#### [What the exercise asks]
Reproduce word for word the lines between those holding "- A10753: 不是" and "## Q: 校园内可以骑电瓶车吗，电池在哪能充电？", inclusive, and nothing else from the data below.

#### [Items listed in a dataset]

++++++++

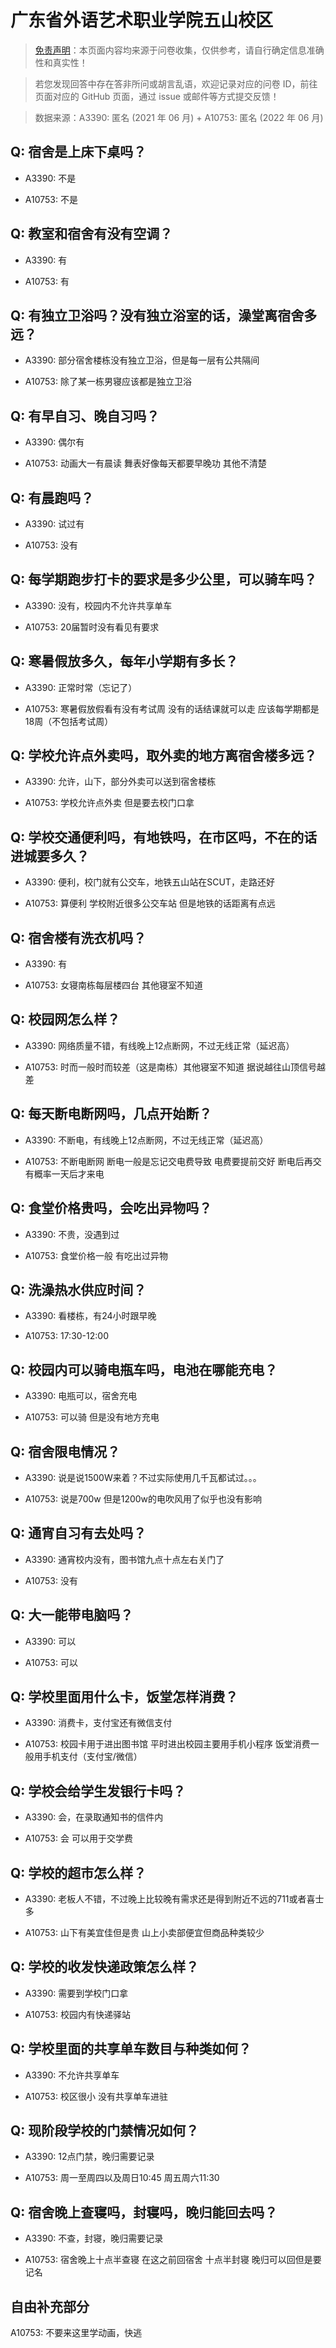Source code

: # 广东省外语艺术职业学院五山校区

> [免责声明](https://colleges.chat/#_3)：本页面内容均来源于问卷收集，仅供参考，请自行确定信息准确性和真实性！

> 若您发现回答中存在答非所问或胡言乱语，欢迎记录对应的问卷 ID，前往页面对应的 GitHub 页面，通过 issue 或邮件等方式提交反馈！

> 数据来源：A3390: 匿名 (2021 年 06 月) + A10753: 匿名 (2022 年 06 月)

## Q: 宿舍是上床下桌吗？

- A3390: 不是

- A10753: 不是

## Q: 教室和宿舍有没有空调？

- A3390: 有

- A10753: 有

## Q: 有独立卫浴吗？没有独立浴室的话，澡堂离宿舍多远？

- A3390: 部分宿舍楼栋没有独立卫浴，但是每一层有公共隔间

- A10753: 除了某一栋男寝应该都是独立卫浴

## Q: 有早自习、晚自习吗？

- A3390: 偶尔有

- A10753: 动画大一有晨读 舞表好像每天都要早晚功 其他不清楚

## Q: 有晨跑吗？

- A3390: 试过有

- A10753: 没有

## Q: 每学期跑步打卡的要求是多少公里，可以骑车吗？

- A3390: 没有，校园内不允许共享单车

- A10753: 20届暂时没有看见有要求

## Q: 寒暑假放多久，每年小学期有多长？

- A3390: 正常时常（忘记了）

- A10753: 寒暑假放假看有没有考试周 没有的话结课就可以走 应该每学期都是18周（不包括考试周）

## Q: 学校允许点外卖吗，取外卖的地方离宿舍楼多远？

- A3390: 允许，山下，部分外卖可以送到宿舍楼栋

- A10753: 学校允许点外卖 但是要去校门口拿

## Q: 学校交通便利吗，有地铁吗，在市区吗，不在的话进城要多久？

- A3390: 便利，校门就有公交车，地铁五山站在SCUT，走路还好

- A10753: 算便利 学校附近很多公交车站 但是地铁的话距离有点远

## Q: 宿舍楼有洗衣机吗？

- A3390: 有

- A10753: 女寝南栋每层楼四台 其他寝室不知道

## Q: 校园网怎么样？

- A3390: 网络质量不错，有线晚上12点断网，不过无线正常（延迟高）

- A10753: 时而一般时而较差（这是南栋）其他寝室不知道 据说越往山顶信号越差

## Q: 每天断电断网吗，几点开始断？

- A3390: 不断电，有线晚上12点断网，不过无线正常（延迟高）

- A10753: 不断电断网 断电一般是忘记交电费导致 电费要提前交好 断电后再交有概率一天后才来电

## Q: 食堂价格贵吗，会吃出异物吗？

- A3390: 不贵，没遇到过

- A10753: 食堂价格一般 有吃出过异物

## Q: 洗澡热水供应时间？

- A3390: 看楼栋，有24小时跟早晚

- A10753: 17:30-12:00

## Q: 校园内可以骑电瓶车吗，电池在哪能充电？

- A3390: 电瓶可以，宿舍充电

- A10753: 可以骑 但是没有地方充电

## Q: 宿舍限电情况？

- A3390: 说是说1500W来着？不过实际使用几千瓦都试过。。。

- A10753: 说是700w 但是1200w的电吹风用了似乎也没有影响

## Q: 通宵自习有去处吗？

- A3390: 通宵校内没有，图书馆九点十点左右关门了

- A10753: 没有

## Q: 大一能带电脑吗？

- A3390: 可以

- A10753: 可以

## Q: 学校里面用什么卡，饭堂怎样消费？

- A3390: 消费卡，支付宝还有微信支付

- A10753: 校园卡用于进出图书馆 平时进出校园主要用手机小程序 饭堂消费一般用手机支付（支付宝/微信）

## Q: 学校会给学生发银行卡吗？

- A3390: 会，在录取通知书的信件内

- A10753: 会 可以用于交学费

## Q: 学校的超市怎么样？

- A3390: 老板人不错，不过晚上比较晚有需求还是得到附近不远的711或者喜士多

- A10753: 山下有美宜佳但是贵 山上小卖部便宜但商品种类较少

## Q: 学校的收发快递政策怎么样？

- A3390: 需要到学校门口拿

- A10753: 校园内有快递驿站

## Q: 学校里面的共享单车数目与种类如何？

- A3390: 不允许共享单车

- A10753: 校区很小 没有共享单车进驻

## Q: 现阶段学校的门禁情况如何？

- A3390: 12点门禁，晚归需要记录

- A10753: 周一至周四以及周日10:45 周五周六11:30

## Q: 宿舍晚上查寝吗，封寝吗，晚归能回去吗？

- A3390: 不查，封寝，晚归需要记录

- A10753: 宿舍晚上十点半查寝 在这之前回宿舍 十点半封寝 晚归可以回但是要记名

## 自由补充部分

A10753: 不要来这里学动画，快逃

++++++++

#### [Answer to the problem]
- A10753: 不是

## Q: 教室和宿舍有没有空调？

- A3390: 有

- A10753: 有

## Q: 有独立卫浴吗？没有独立浴室的话，澡堂离宿舍多远？

- A3390: 部分宿舍楼栋没有独立卫浴，但是每一层有公共隔间

- A10753: 除了某一栋男寝应该都是独立卫浴

## Q: 有早自习、晚自习吗？

- A3390: 偶尔有

- A10753: 动画大一有晨读 舞表好像每天都要早晚功 其他不清楚

## Q: 有晨跑吗？

- A3390: 试过有

- A10753: 没有

## Q: 每学期跑步打卡的要求是多少公里，可以骑车吗？

- A3390: 没有，校园内不允许共享单车

- A10753: 20届暂时没有看见有要求

## Q: 寒暑假放多久，每年小学期有多长？

- A3390: 正常时常（忘记了）

- A10753: 寒暑假放假看有没有考试周 没有的话结课就可以走 应该每学期都是18周（不包括考试周）

## Q: 学校允许点外卖吗，取外卖的地方离宿舍楼多远？

- A3390: 允许，山下，部分外卖可以送到宿舍楼栋

- A10753: 学校允许点外卖 但是要去校门口拿

## Q: 学校交通便利吗，有地铁吗，在市区吗，不在的话进城要多久？

- A3390: 便利，校门就有公交车，地铁五山站在SCUT，走路还好

- A10753: 算便利 学校附近很多公交车站 但是地铁的话距离有点远

## Q: 宿舍楼有洗衣机吗？

- A3390: 有

- A10753: 女寝南栋每层楼四台 其他寝室不知道

## Q: 校园网怎么样？

- A3390: 网络质量不错，有线晚上12点断网，不过无线正常（延迟高）

- A10753: 时而一般时而较差（这是南栋）其他寝室不知道 据说越往山顶信号越差

## Q: 每天断电断网吗，几点开始断？

- A3390: 不断电，有线晚上12点断网，不过无线正常（延迟高）

- A10753: 不断电断网 断电一般是忘记交电费导致 电费要提前交好 断电后再交有概率一天后才来电

## Q: 食堂价格贵吗，会吃出异物吗？

- A3390: 不贵，没遇到过

- A10753: 食堂价格一般 有吃出过异物

## Q: 洗澡热水供应时间？

- A3390: 看楼栋，有24小时跟早晚

- A10753: 17:30-12:00

## Q: 校园内可以骑电瓶车吗，电池在哪能充电？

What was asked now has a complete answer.